BEGIN Given data
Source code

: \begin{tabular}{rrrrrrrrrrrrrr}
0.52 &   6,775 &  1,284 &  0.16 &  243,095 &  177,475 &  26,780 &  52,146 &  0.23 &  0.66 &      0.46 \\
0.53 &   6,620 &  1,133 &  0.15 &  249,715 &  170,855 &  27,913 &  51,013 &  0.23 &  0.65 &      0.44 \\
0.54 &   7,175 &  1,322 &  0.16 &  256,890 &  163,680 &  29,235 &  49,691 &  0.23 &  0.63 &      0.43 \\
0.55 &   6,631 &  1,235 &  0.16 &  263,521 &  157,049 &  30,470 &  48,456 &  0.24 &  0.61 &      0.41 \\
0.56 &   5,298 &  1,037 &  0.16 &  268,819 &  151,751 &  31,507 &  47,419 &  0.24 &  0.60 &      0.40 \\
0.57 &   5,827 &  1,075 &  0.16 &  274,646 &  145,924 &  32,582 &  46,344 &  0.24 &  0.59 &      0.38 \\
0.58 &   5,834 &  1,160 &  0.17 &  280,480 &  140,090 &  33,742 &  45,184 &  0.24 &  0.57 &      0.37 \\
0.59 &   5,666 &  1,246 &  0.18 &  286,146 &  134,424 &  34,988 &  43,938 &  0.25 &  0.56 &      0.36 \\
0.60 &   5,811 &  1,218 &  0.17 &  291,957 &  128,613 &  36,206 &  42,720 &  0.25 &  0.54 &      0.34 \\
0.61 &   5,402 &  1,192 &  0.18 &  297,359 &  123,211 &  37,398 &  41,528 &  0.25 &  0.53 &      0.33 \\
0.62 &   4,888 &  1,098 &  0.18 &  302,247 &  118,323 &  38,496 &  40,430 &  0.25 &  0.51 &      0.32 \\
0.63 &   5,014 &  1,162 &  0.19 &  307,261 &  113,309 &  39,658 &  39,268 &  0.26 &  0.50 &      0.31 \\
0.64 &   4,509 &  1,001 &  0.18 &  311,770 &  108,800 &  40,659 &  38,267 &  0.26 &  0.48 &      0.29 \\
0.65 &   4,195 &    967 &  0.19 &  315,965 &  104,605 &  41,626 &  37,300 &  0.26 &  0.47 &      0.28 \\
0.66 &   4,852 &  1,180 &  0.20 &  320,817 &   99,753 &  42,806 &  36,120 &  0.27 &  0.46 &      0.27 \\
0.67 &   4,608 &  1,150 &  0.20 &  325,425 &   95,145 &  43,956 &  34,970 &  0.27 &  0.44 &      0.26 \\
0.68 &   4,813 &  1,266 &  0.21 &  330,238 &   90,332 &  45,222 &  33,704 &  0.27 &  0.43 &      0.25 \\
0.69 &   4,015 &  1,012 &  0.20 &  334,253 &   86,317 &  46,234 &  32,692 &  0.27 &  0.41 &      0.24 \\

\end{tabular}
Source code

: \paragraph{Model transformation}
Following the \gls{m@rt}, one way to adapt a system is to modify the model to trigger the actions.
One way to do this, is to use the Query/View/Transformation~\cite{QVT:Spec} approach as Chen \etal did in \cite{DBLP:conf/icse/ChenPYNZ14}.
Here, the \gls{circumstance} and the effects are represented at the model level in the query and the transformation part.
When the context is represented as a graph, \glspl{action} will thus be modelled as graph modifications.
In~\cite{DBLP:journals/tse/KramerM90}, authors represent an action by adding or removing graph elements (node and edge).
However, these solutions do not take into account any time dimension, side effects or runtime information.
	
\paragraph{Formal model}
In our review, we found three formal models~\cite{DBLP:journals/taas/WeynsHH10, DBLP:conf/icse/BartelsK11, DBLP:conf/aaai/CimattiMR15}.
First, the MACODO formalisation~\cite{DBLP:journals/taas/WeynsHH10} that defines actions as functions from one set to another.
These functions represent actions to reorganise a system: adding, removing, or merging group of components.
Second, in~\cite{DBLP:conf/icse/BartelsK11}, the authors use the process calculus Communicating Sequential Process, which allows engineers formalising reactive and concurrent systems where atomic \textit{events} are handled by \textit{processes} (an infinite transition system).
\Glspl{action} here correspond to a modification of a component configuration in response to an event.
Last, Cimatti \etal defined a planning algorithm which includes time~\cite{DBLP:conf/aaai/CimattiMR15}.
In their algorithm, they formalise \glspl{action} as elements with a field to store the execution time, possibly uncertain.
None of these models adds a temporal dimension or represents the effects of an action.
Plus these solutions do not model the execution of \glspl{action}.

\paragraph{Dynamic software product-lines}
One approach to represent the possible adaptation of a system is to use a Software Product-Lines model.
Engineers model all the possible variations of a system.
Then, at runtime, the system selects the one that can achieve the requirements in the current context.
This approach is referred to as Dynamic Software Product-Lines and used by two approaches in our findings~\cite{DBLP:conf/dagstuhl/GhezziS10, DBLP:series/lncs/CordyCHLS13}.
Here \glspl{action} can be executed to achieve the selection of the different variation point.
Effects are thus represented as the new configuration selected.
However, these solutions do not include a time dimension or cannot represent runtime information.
END Given data
Would you retype the full listing without altering a single word?

» Your solution
Source code

: \begin{tabular}{rrrrrrrrrrrrrr}
0.52 &   6,775 &  1,284 &  0.16 &  243,095 &  177,475 &  26,780 &  52,146 &  0.23 &  0.66 &      0.46 \\
0.53 &   6,620 &  1,133 &  0.15 &  249,715 &  170,855 &  27,913 &  51,013 &  0.23 &  0.65 &      0.44 \\
0.54 &   7,175 &  1,322 &  0.16 &  256,890 &  163,680 &  29,235 &  49,691 &  0.23 &  0.63 &      0.43 \\
0.55 &   6,631 &  1,235 &  0.16 &  263,521 &  157,049 &  30,470 &  48,456 &  0.24 &  0.61 &      0.41 \\
0.56 &   5,298 &  1,037 &  0.16 &  268,819 &  151,751 &  31,507 &  47,419 &  0.24 &  0.60 &      0.40 \\
0.57 &   5,827 &  1,075 &  0.16 &  274,646 &  145,924 &  32,582 &  46,344 &  0.24 &  0.59 &      0.38 \\
0.58 &   5,834 &  1,160 &  0.17 &  280,480 &  140,090 &  33,742 &  45,184 &  0.24 &  0.57 &      0.37 \\
0.59 &   5,666 &  1,246 &  0.18 &  286,146 &  134,424 &  34,988 &  43,938 &  0.25 &  0.56 &      0.36 \\
0.60 &   5,811 &  1,218 &  0.17 &  291,957 &  128,613 &  36,206 &  42,720 &  0.25 &  0.54 &      0.34 \\
0.61 &   5,402 &  1,192 &  0.18 &  297,359 &  123,211 &  37,398 &  41,528 &  0.25 &  0.53 &      0.33 \\
0.62 &   4,888 &  1,098 &  0.18 &  302,247 &  118,323 &  38,496 &  40,430 &  0.25 &  0.51 &      0.32 \\
0.63 &   5,014 &  1,162 &  0.19 &  307,261 &  113,309 &  39,658 &  39,268 &  0.26 &  0.50 &      0.31 \\
0.64 &   4,509 &  1,001 &  0.18 &  311,770 &  108,800 &  40,659 &  38,267 &  0.26 &  0.48 &      0.29 \\
0.65 &   4,195 &    967 &  0.19 &  315,965 &  104,605 &  41,626 &  37,300 &  0.26 &  0.47 &      0.28 \\
0.66 &   4,852 &  1,180 &  0.20 &  320,817 &   99,753 &  42,806 &  36,120 &  0.27 &  0.46 &      0.27 \\
0.67 &   4,608 &  1,150 &  0.20 &  325,425 &   95,145 &  43,956 &  34,970 &  0.27 &  0.44 &      0.26 \\
0.68 &   4,813 &  1,266 &  0.21 &  330,238 &   90,332 &  45,222 &  33,704 &  0.27 &  0.43 &      0.25 \\
0.69 &   4,015 &  1,012 &  0.20 &  334,253 &   86,317 &  46,234 &  32,692 &  0.27 &  0.41 &      0.24 \\

\end{tabular}
Source code

: \paragraph{Model transformation}
Following the \gls{m@rt}, one way to adapt a system is to modify the model to trigger the actions.
One way to do this, is to use the Query/View/Transformation~\cite{QVT:Spec} approach as Chen \etal did in \cite{DBLP:conf/icse/ChenPYNZ14}.
Here, the \gls{circumstance} and the effects are represented at the model level in the query and the transformation part.
When the context is represented as a graph, \glspl{action} will thus be modelled as graph modifications.
In~\cite{DBLP:journals/tse/KramerM90}, authors represent an action by adding or removing graph elements (node and edge).
However, these solutions do not take into account any time dimension, side effects or runtime information.
	
\paragraph{Formal model}
In our review, we found three formal models~\cite{DBLP:journals/taas/WeynsHH10, DBLP:conf/icse/BartelsK11, DBLP:conf/aaai/CimattiMR15}.
First, the MACODO formalisation~\cite{DBLP:journals/taas/WeynsHH10} that defines actions as functions from one set to another.
These functions represent actions to reorganise a system: adding, removing, or merging group of components.
Second, in~\cite{DBLP:conf/icse/BartelsK11}, the authors use the process calculus Communicating Sequential Process, which allows engineers formalising reactive and concurrent systems where atomic \textit{events} are handled by \textit{processes} (an infinite transition system).
\Glspl{action} here correspond to a modification of a component configuration in response to an event.
Last, Cimatti \etal defined a planning algorithm which includes time~\cite{DBLP:conf/aaai/CimattiMR15}.
In their algorithm, they formalise \glspl{action} as elements with a field to store the execution time, possibly uncertain.
None of these models adds a temporal dimension or represents the effects of an action.
Plus these solutions do not model the execution of \glspl{action}.

\paragraph{Dynamic software product-lines}
One approach to represent the possible adaptation of a system is to use a Software Product-Lines model.
Engineers model all the possible variations of a system.
Then, at runtime, the system selects the one that can achieve the requirements in the current context.
This approach is referred to as Dynamic Software Product-Lines and used by two approaches in our findings~\cite{DBLP:conf/dagstuhl/GhezziS10, DBLP:series/lncs/CordyCHLS13}.
Here \glspl{action} can be executed to achieve the selection of the different variation point.
Effects are thus represented as the new configuration selected.
However, these solutions do not include a time dimension or cannot represent runtime information.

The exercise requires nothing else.